» **Activity**: Filter the data below, keeping only lines that contain "quantity".

[Source texts of formatted documents]
Segment Open
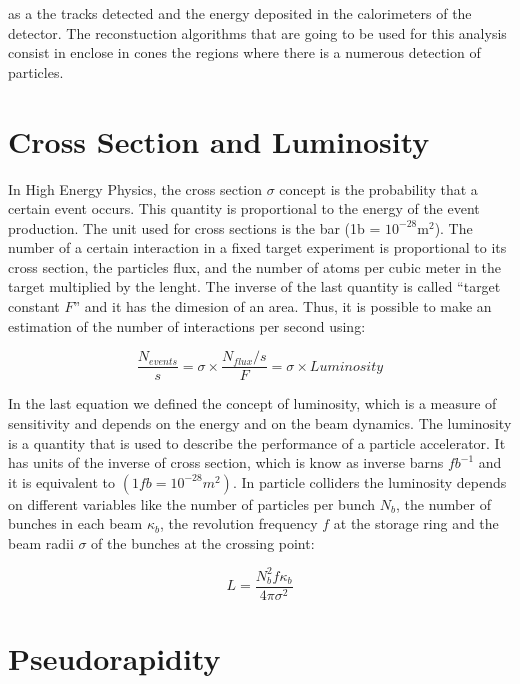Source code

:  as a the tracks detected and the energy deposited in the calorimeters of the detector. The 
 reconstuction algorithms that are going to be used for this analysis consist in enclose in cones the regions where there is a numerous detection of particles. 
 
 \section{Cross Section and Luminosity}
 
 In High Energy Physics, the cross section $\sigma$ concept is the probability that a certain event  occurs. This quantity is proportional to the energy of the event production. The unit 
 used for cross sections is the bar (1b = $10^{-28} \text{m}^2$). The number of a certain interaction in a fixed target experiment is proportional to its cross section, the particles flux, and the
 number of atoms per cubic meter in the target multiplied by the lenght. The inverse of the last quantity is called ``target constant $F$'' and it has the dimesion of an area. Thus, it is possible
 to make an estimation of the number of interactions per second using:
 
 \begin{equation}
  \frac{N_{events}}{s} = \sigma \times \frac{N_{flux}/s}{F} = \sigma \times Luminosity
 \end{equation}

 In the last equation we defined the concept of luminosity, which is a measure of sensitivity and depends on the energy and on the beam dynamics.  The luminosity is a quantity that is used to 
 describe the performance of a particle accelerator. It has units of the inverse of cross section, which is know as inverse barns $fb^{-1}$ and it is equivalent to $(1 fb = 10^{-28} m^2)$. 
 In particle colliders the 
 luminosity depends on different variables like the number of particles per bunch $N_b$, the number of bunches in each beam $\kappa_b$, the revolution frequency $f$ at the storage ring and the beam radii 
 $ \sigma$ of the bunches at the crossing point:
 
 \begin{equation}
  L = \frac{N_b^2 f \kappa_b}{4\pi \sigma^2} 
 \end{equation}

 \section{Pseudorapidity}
Segment Closed
» **Output for this exercise**:
 In High Energy Physics, the cross section $\sigma$ concept is the probability that a certain event  occurs. This quantity is proportional to the energy of the event production. The unit 
 number of atoms per cubic meter in the target multiplied by the lenght. The inverse of the last quantity is called ``target constant $F$'' and it has the dimesion of an area. Thus, it is possible
 In the last equation we defined the concept of luminosity, which is a measure of sensitivity and depends on the energy and on the beam dynamics.  The luminosity is a quantity that is used to 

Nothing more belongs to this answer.